■ Instructions for the task
When copying the data, keep every line exactly the same.

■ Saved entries
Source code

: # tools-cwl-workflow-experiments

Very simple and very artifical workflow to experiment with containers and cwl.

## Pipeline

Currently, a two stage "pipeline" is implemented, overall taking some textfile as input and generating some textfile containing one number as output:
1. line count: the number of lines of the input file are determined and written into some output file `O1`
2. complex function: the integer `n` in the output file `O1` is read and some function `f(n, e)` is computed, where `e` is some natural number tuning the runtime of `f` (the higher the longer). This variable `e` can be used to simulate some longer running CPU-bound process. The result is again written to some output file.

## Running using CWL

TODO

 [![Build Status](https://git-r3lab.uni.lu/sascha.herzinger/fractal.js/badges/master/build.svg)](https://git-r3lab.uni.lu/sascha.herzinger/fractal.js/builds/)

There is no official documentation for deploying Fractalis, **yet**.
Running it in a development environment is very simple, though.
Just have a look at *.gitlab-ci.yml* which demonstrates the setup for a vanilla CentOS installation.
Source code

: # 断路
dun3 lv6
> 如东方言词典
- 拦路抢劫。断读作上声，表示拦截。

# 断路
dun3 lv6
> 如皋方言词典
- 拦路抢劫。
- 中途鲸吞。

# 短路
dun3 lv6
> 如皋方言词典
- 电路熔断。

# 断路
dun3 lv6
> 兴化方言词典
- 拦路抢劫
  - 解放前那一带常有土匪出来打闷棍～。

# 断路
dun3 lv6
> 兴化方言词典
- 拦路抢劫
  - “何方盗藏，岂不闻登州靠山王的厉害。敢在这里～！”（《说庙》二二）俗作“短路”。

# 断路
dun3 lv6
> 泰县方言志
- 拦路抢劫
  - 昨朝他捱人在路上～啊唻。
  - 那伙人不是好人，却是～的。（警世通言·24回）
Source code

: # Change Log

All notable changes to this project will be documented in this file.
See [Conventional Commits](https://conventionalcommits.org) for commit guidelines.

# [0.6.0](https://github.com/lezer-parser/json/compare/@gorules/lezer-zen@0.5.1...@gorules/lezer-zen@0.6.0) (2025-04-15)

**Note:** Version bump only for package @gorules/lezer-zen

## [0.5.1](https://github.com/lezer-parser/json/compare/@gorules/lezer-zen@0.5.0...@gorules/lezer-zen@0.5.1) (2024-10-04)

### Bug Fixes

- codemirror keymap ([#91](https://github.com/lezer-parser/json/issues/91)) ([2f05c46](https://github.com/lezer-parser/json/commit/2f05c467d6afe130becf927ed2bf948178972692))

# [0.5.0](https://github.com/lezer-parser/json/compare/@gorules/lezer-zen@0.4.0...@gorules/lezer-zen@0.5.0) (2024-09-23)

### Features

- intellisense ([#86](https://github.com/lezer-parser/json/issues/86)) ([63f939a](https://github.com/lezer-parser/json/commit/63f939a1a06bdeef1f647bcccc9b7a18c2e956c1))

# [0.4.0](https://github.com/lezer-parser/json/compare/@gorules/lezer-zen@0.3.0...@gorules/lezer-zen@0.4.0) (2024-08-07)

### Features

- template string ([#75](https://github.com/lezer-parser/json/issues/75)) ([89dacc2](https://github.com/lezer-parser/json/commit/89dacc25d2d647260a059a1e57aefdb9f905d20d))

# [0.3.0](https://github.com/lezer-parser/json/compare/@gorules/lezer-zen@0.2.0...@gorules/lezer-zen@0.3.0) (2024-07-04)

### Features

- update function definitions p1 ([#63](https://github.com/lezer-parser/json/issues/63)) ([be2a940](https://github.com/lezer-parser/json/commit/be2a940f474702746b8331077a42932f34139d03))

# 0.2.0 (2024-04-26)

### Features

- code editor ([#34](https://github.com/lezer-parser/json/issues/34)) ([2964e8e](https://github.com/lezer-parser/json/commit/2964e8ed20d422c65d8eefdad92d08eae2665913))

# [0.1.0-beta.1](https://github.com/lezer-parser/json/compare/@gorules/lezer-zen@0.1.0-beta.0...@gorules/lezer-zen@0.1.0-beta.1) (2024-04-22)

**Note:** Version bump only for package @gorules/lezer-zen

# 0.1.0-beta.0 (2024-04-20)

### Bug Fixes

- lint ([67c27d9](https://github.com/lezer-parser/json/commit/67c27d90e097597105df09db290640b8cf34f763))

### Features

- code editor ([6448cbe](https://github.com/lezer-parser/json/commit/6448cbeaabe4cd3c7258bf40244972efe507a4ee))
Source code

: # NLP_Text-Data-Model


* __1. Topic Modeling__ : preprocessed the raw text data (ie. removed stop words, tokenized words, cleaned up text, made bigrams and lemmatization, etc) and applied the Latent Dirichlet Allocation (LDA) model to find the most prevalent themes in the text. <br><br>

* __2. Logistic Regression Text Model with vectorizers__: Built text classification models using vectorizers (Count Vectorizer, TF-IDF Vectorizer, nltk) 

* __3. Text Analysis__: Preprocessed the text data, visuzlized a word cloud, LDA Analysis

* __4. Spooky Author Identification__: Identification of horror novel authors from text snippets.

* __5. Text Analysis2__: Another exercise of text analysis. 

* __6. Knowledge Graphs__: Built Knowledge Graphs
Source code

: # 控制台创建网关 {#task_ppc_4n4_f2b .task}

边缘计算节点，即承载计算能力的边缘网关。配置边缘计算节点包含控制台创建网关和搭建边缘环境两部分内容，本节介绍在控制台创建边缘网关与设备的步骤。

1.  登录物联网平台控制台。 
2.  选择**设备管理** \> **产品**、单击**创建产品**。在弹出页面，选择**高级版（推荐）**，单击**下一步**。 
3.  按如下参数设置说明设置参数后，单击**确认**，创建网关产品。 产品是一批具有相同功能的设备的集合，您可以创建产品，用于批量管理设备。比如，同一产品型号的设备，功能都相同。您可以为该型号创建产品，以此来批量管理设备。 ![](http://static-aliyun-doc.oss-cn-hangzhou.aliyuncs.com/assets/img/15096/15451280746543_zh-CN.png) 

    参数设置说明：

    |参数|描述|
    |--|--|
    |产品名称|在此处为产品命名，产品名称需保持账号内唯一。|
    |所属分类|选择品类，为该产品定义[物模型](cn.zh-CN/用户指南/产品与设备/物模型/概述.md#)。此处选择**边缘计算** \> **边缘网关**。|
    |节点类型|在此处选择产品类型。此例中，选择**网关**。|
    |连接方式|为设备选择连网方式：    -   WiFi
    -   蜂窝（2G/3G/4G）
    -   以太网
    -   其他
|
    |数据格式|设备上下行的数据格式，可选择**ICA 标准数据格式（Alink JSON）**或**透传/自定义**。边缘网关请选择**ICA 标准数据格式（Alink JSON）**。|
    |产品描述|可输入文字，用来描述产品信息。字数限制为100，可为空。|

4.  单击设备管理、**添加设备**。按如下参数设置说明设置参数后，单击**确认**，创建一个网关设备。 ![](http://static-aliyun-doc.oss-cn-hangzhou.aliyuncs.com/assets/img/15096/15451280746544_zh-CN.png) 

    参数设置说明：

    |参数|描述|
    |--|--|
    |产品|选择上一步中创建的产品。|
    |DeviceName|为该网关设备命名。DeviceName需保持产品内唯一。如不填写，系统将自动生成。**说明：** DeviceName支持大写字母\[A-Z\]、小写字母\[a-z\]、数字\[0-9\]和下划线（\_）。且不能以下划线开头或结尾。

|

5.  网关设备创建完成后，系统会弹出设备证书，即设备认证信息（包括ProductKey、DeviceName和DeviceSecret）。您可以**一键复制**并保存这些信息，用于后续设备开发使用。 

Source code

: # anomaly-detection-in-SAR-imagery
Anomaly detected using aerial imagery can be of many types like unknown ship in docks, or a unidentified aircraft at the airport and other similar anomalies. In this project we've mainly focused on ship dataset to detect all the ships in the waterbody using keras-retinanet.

■ Problem solution
Source code

: # tools-cwl-workflow-experiments

Very simple and very artifical workflow to experiment with containers and cwl.

## Pipeline

Currently, a two stage "pipeline" is implemented, overall taking some textfile as input and generating some textfile containing one number as output:
1. line count: the number of lines of the input file are determined and written into some output file `O1`
2. complex function: the integer `n` in the output file `O1` is read and some function `f(n, e)` is computed, where `e` is some natural number tuning the runtime of `f` (the higher the longer). This variable `e` can be used to simulate some longer running CPU-bound process. The result is again written to some output file.

## Running using CWL

TODO

 [![Build Status](https://git-r3lab.uni.lu/sascha.herzinger/fractal.js/badges/master/build.svg)](https://git-r3lab.uni.lu/sascha.herzinger/fractal.js/builds/)

There is no official documentation for deploying Fractalis, **yet**.
Running it in a development environment is very simple, though.
Just have a look at *.gitlab-ci.yml* which demonstrates the setup for a vanilla CentOS installation.
Source code

: # 断路
dun3 lv6
> 如东方言词典
- 拦路抢劫。断读作上声，表示拦截。

# 断路
dun3 lv6
> 如皋方言词典
- 拦路抢劫。
- 中途鲸吞。

# 短路
dun3 lv6
> 如皋方言词典
- 电路熔断。

# 断路
dun3 lv6
> 兴化方言词典
- 拦路抢劫
  - 解放前那一带常有土匪出来打闷棍～。

# 断路
dun3 lv6
> 兴化方言词典
- 拦路抢劫
  - “何方盗藏，岂不闻登州靠山王的厉害。敢在这里～！”（《说庙》二二）俗作“短路”。

# 断路
dun3 lv6
> 泰县方言志
- 拦路抢劫
  - 昨朝他捱人在路上～啊唻。
  - 那伙人不是好人，却是～的。（警世通言·24回）
Source code

: # Change Log

All notable changes to this project will be documented in this file.
See [Conventional Commits](https://conventionalcommits.org) for commit guidelines.

# [0.6.0](https://github.com/lezer-parser/json/compare/@gorules/lezer-zen@0.5.1...@gorules/lezer-zen@0.6.0) (2025-04-15)

**Note:** Version bump only for package @gorules/lezer-zen

## [0.5.1](https://github.com/lezer-parser/json/compare/@gorules/lezer-zen@0.5.0...@gorules/lezer-zen@0.5.1) (2024-10-04)

### Bug Fixes

- codemirror keymap ([#91](https://github.com/lezer-parser/json/issues/91)) ([2f05c46](https://github.com/lezer-parser/json/commit/2f05c467d6afe130becf927ed2bf948178972692))

# [0.5.0](https://github.com/lezer-parser/json/compare/@gorules/lezer-zen@0.4.0...@gorules/lezer-zen@0.5.0) (2024-09-23)

### Features

- intellisense ([#86](https://github.com/lezer-parser/json/issues/86)) ([63f939a](https://github.com/lezer-parser/json/commit/63f939a1a06bdeef1f647bcccc9b7a18c2e956c1))

# [0.4.0](https://github.com/lezer-parser/json/compare/@gorules/lezer-zen@0.3.0...@gorules/lezer-zen@0.4.0) (2024-08-07)

### Features

- template string ([#75](https://github.com/lezer-parser/json/issues/75)) ([89dacc2](https://github.com/lezer-parser/json/commit/89dacc25d2d647260a059a1e57aefdb9f905d20d))

# [0.3.0](https://github.com/lezer-parser/json/compare/@gorules/lezer-zen@0.2.0...@gorules/lezer-zen@0.3.0) (2024-07-04)

### Features

- update function definitions p1 ([#63](https://github.com/lezer-parser/json/issues/63)) ([be2a940](https://github.com/lezer-parser/json/commit/be2a940f474702746b8331077a42932f34139d03))

# 0.2.0 (2024-04-26)

### Features

- code editor ([#34](https://github.com/lezer-parser/json/issues/34)) ([2964e8e](https://github.com/lezer-parser/json/commit/2964e8ed20d422c65d8eefdad92d08eae2665913))

# [0.1.0-beta.1](https://github.com/lezer-parser/json/compare/@gorules/lezer-zen@0.1.0-beta.0...@gorules/lezer-zen@0.1.0-beta.1) (2024-04-22)

**Note:** Version bump only for package @gorules/lezer-zen

# 0.1.0-beta.0 (2024-04-20)

### Bug Fixes

- lint ([67c27d9](https://github.com/lezer-parser/json/commit/67c27d90e097597105df09db290640b8cf34f763))

### Features

- code editor ([6448cbe](https://github.com/lezer-parser/json/commit/6448cbeaabe4cd3c7258bf40244972efe507a4ee))
Source code

: # NLP_Text-Data-Model


* __1. Topic Modeling__ : preprocessed the raw text data (ie. removed stop words, tokenized words, cleaned up text, made bigrams and lemmatization, etc) and applied the Latent Dirichlet Allocation (LDA) model to find the most prevalent themes in the text. <br><br>

* __2. Logistic Regression Text Model with vectorizers__: Built text classification models using vectorizers (Count Vectorizer, TF-IDF Vectorizer, nltk) 

* __3. Text Analysis__: Preprocessed the text data, visuzlized a word cloud, LDA Analysis

* __4. Spooky Author Identification__: Identification of horror novel authors from text snippets.

* __5. Text Analysis2__: Another exercise of text analysis. 

* __6. Knowledge Graphs__: Built Knowledge Graphs
Source code

: # 控制台创建网关 {#task_ppc_4n4_f2b .task}

边缘计算节点，即承载计算能力的边缘网关。配置边缘计算节点包含控制台创建网关和搭建边缘环境两部分内容，本节介绍在控制台创建边缘网关与设备的步骤。

1.  登录物联网平台控制台。 
2.  选择**设备管理** \> **产品**、单击**创建产品**。在弹出页面，选择**高级版（推荐）**，单击**下一步**。 
3.  按如下参数设置说明设置参数后，单击**确认**，创建网关产品。 产品是一批具有相同功能的设备的集合，您可以创建产品，用于批量管理设备。比如，同一产品型号的设备，功能都相同。您可以为该型号创建产品，以此来批量管理设备。 ![](http://static-aliyun-doc.oss-cn-hangzhou.aliyuncs.com/assets/img/15096/15451280746543_zh-CN.png) 

    参数设置说明：

    |参数|描述|
    |--|--|
    |产品名称|在此处为产品命名，产品名称需保持账号内唯一。|
    |所属分类|选择品类，为该产品定义[物模型](cn.zh-CN/用户指南/产品与设备/物模型/概述.md#)。此处选择**边缘计算** \> **边缘网关**。|
    |节点类型|在此处选择产品类型。此例中，选择**网关**。|
    |连接方式|为设备选择连网方式：    -   WiFi
    -   蜂窝（2G/3G/4G）
    -   以太网
    -   其他
|
    |数据格式|设备上下行的数据格式，可选择**ICA 标准数据格式（Alink JSON）**或**透传/自定义**。边缘网关请选择**ICA 标准数据格式（Alink JSON）**。|
    |产品描述|可输入文字，用来描述产品信息。字数限制为100，可为空。|

4.  单击设备管理、**添加设备**。按如下参数设置说明设置参数后，单击**确认**，创建一个网关设备。 ![](http://static-aliyun-doc.oss-cn-hangzhou.aliyuncs.com/assets/img/15096/15451280746544_zh-CN.png) 

    参数设置说明：

    |参数|描述|
    |--|--|
    |产品|选择上一步中创建的产品。|
    |DeviceName|为该网关设备命名。DeviceName需保持产品内唯一。如不填写，系统将自动生成。**说明：** DeviceName支持大写字母\[A-Z\]、小写字母\[a-z\]、数字\[0-9\]和下划线（\_）。且不能以下划线开头或结尾。

|

5.  网关设备创建完成后，系统会弹出设备证书，即设备认证信息（包括ProductKey、DeviceName和DeviceSecret）。您可以**一键复制**并保存这些信息，用于后续设备开发使用。 

Source code

: # anomaly-detection-in-SAR-imagery
Anomaly detected using aerial imagery can be of many types like unknown ship in docks, or a unidentified aircraft at the airport and other similar anomalies. In this project we've mainly focused on ship dataset to detect all the ships in the waterbody using keras-retinanet.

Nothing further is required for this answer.